The selected aptamers should preferably bind to the specific CTCs
with high affinity.
[0027] It is desired that the multiple aptamers are generated by a
novel SELEX technique to recognize the whole CTCs by targeting
multiple cancer specific markers at the same time. Aptamers are
particularly useful for some cancer types that have no known marker
available for diagnosis, such as lung cancer. Multiple aptamers may
be used together to reduce false positive rate which is a main
concern of most products in the market.
[0028] Preferably, the aptamer is selected by a single
protein-based SELEX, or a cell-based SELEX. It is desired that the
protein-based SELEX is used to generate aptamers for protein
markers. This protein-based aptamer selection may be performed with
traditional column or nitrocellulose film based technique such as
the technique outlined in FIG. 1, or by high throughput commercial
aptamer selection service. As reflected in FIG. 1, the
protein-based SELEX may have three major steps (1) preparation of
DNA/RNA library, (2) selection and screening, and (3)
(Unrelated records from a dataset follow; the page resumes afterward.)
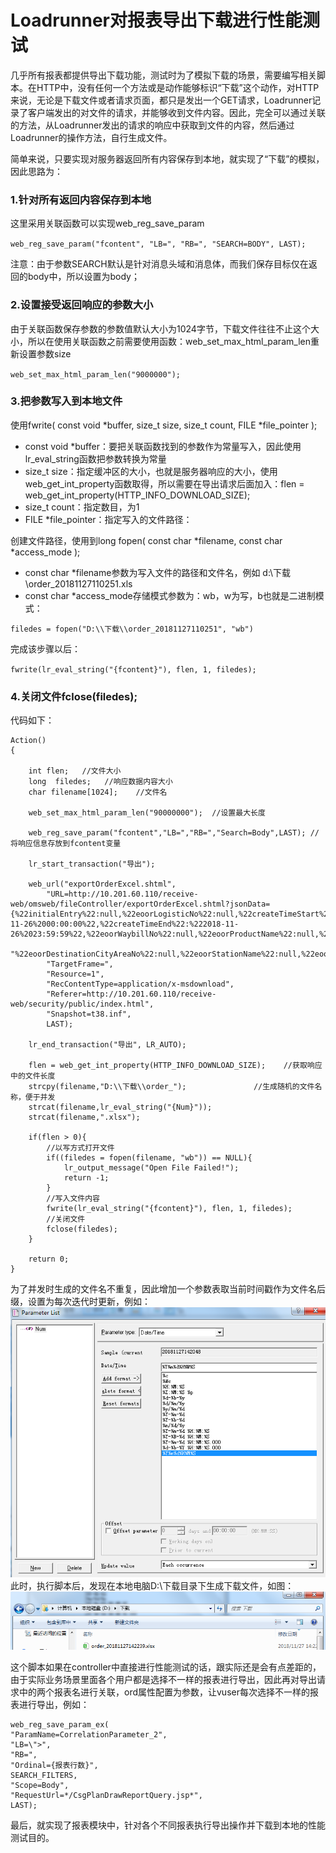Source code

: # Loadrunner对报表导出下载进行性能测试

几乎所有报表都提供导出下载功能，测试时为了模拟下载的场景，需要编写相关脚本。在HTTP中，没有任何一个方法或是动作能够标识“下载”这个动作，对HTTP来说，无论是下载文件或者请求页面，都只是发出一个GET请求，Loadrunner记录了客户端发出的对文件的请求，并能够收到文件内容。因此，完全可以通过关联的方法，从Loadrunner发出的请求的响应中获取到文件的内容，然后通过Loadrunner的操作方法，自行生成文件。

简单来说，只要实现对服务器返回所有内容保存到本地，就实现了“下载”的模拟，因此思路为：

### 1.针对所有返回内容保存到本地

这里采用关联函数可以实现web_reg_save_param

`web_reg_save_param("fcontent", "LB=", "RB=", "SEARCH=BODY", LAST);`

注意：由于参数SEARCH默认是针对消息头域和消息体，而我们保存目标仅在返回的body中，所以设置为body；

### 2.设置接受返回响应的参数大小

由于关联函数保存参数的参数值默认大小为1024字节，下载文件往往不止这个大小，所以在使用关联函数之前需要使用函数：web_set_max_html_param_len重新设置参数size

`web_set_max_html_param_len("9000000");`

### 3.把参数写入到本地文件

使用fwrite( const void *buffer, size_t size, size_t count, FILE *file_pointer );

- const void *buffer：要把关联函数找到的参数作为常量写入，因此使用lr_eval_string函数把参数转换为常量
- size_t size：指定缓冲区的大小，也就是服务器响应的大小，使用web_get_int_property函数取得，所以需要在导出请求后面加入：flen = web_get_int_property(HTTP_INFO_DOWNLOAD_SIZE);
- size_t count：指定数目，为1
- FILE *file_pointer：指定写入的文件路径：

创建文件路径，使用到long fopen( const char *filename, const char *access_mode );

- const char *filename参数为写入文件的路径和文件名，例如 d:\下载\order_20181127110251.xls
- const char *access_mode存储模式参数为：wb，w为写，b也就是二进制模式：

`filedes = fopen("D:\\下载\\order_20181127110251", "wb")`

完成该步骤以后：

`fwrite(lr_eval_string("{fcontent}"), flen, 1, filedes);`

### 4.关闭文件fclose(filedes); 

代码如下：
```
Action()
{
    
    int flen;   //文件大小    
    long  filedes;   //响应数据内容大小
    char filename[1024];    //文件名
 
	web_set_max_html_param_len("90000000");  //设置最大长度
 
	web_reg_save_param("fcontent","LB=","RB=","Search=Body",LAST); //将响应信息存放到fcontent变量
 
	lr_start_transaction("导出");
 
	web_url("exportOrderExcel.shtml", 
		"URL=http://10.201.60.110/receive-web/omsweb/fileController/exportOrderExcel.shtml?jsonData={%22initialEntry%22:null,%22eoorLogisticNo%22:null,%22createTimeStart%22:%222018-11-26%2000:00:00%22,%22createTimeEnd%22:%222018-11-26%2023:59:59%22,%22eoorWaybillNo%22:null,%22eoorProductName%22:null,%22eoorProductCode%22:null,%22eoorCustomerMonthlyCard%22:null,%22eoorRequireConsigneeTimeFm%22:null,%22eoorRequireConsigneeTimeTo%22:null,%22eoorStatusCode%22:null,%22eoorShipperCityAreaNo%22:null,"
		"%22eoorDestinationCityAreaNo%22:null,%22eoorStationName%22:null,%22eoorStationCode%22:null,%22eoorWebsiteName%22:null,%22eoorWebsiteCode%22:null,%22eoorCustomerResource%22:null}&language=zh_cn", 
		"TargetFrame=", 
		"Resource=1", 
		"RecContentType=application/x-msdownload", 
		"Referer=http://10.201.60.110/receive-web/security/public/index.html", 
		"Snapshot=t38.inf", 
		LAST);
 
	lr_end_transaction("导出", LR_AUTO);
 
    flen = web_get_int_property(HTTP_INFO_DOWNLOAD_SIZE);    //获取响应中的文件长度
    strcpy(filename,"D:\\下载\\order_");      		 //生成随机的文件名称，便于并发
    strcat(filename,lr_eval_string("{Num}"));
    strcat(filename,".xlsx");
 
    if(flen > 0){
        //以写方式打开文件  
        if((filedes = fopen(filename, "wb")) == NULL){
            lr_output_message("Open File Failed!");
            return -1;
        }
        //写入文件内容
        fwrite(lr_eval_string("{fcontent}"), flen, 1, filedes);
        //关闭文件
        fclose(filedes);
    }
 
	return 0;
}
```

为了并发时生成的文件名不重复，因此增加一个参数表取当前时间戳作为文件名后缀，设置为每次迭代时更新，例如：
![](./images/lr_06_01.png)
此时，执行脚本后，发现在本地电脑D:\下载目录下生成下载文件，如图：
![](./images/lr_06_02.png)

这个脚本如果在controller中直接进行性能测试的话，跟实际还是会有点差距的，由于实际业务场景里面各个用户都是选择不一样的报表进行导出，因此再对导出请求中的两个报表名进行关联，ord属性配置为参数，让vuser每次选择不一样的报表进行导出，例如：
```
web_reg_save_param_ex(
"ParamName=CorrelationParameter_2",
"LB=\">",
"RB=",
"Ordinal={报表行数}",
SEARCH_FILTERS,
"Scope=Body",
"RequestUrl=*/CsgPlanDrawReportQuery.jsp*",
LAST);
```
最后，就实现了报表模块中，针对各个不同报表执行导出操作并下载到本地的性能测试目的。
de-convolution and analysis of aptamers.
[0029] Preferably, the cell-based SELEX is used to develop a group
of specific aptamers for CTCs. It is preferable to select aptamers
using CTCs isolated from patient blood samples, which allows the
better identification of representative target markers on the cell
surface of CTCs. The CTC-specific aptamers are also preferably
selected by using blood samples of healthy patient donors
containing no CTCs for a negative selection control.
[0030] As outlined in FIG. 2, the cell-based selection strategy
preferably couples selection and counter-selection steps to
generate a panel of CTC-specific aptamers, which may more likely
bind to CTCs with high affinity and specificity. Specifically, as
outlined in FIG. 2, the cell-based SELEX may involve incubating the
library with control samples for counter-selection to remove
aptamers which bind to common antigens. The remaining pool may be
further incubated with target CTCs. After washing with washing
buffer to remove nonspecific binding aptamers and loose binding
aptamers, the CTC bound aptamers may be amplified for the next
round of selection, or for cloning and sequencing to identify
individual aptamers in most selected pools.
[0031] While FIG. 2 describes the cell-based SELEX technique to
select the CTC-specific aptamers, FIGS. 4-6 describe ways to
optimize that the cell-based SELEX technique by (1) monitoring the
enrichment of the aptamers during the rounds of selection of the
cell-based SELEX technique, and (2) characterizing and validating
the selected aptamers which bind to target cells. Thus, FIGS. 4-6
only describe further testing conducted on the resultant
CTC-specific aptamers selected by the cell-based SELEX
technique.
[0032] Two techniques have been utilized to monitor the enrichment
of specific cell-binding aptamers by the cell-based SELEX
technique. First, flow cytometry has been used to monitor
aptamer-cell binding as the numbers of rounds of selection
increased during the cell-based SELEX technique. Specifically,
fluorescein isothiocyanate ("FITC")-labeled selected pools of
aptamers of different rounds of selection (round 2, 7, and 15) were
incubated with patient samples containing CTCs and analyzed by flow
cytometry. Blood samples from healthy donors (control samples) were
also incubated with FITC-labeled selected pools of aptamers and
analyzed by flow cytometry. As shown in FIG. 4, as the number of
selection cycles increased, a steady increase in fluorescence
intensity on target cells was observed. Thus, the binding affinity
of the selected pools gradually increased for target cells with
increased selection cycles. However, there was no increase of
fluorescence intensity, and thus, no increased binding affinity for
any of the three control cells. These results indicate that the
aptamers specifically recognizing surface biomarkers on CTCs are
enriched with increased selection cycles.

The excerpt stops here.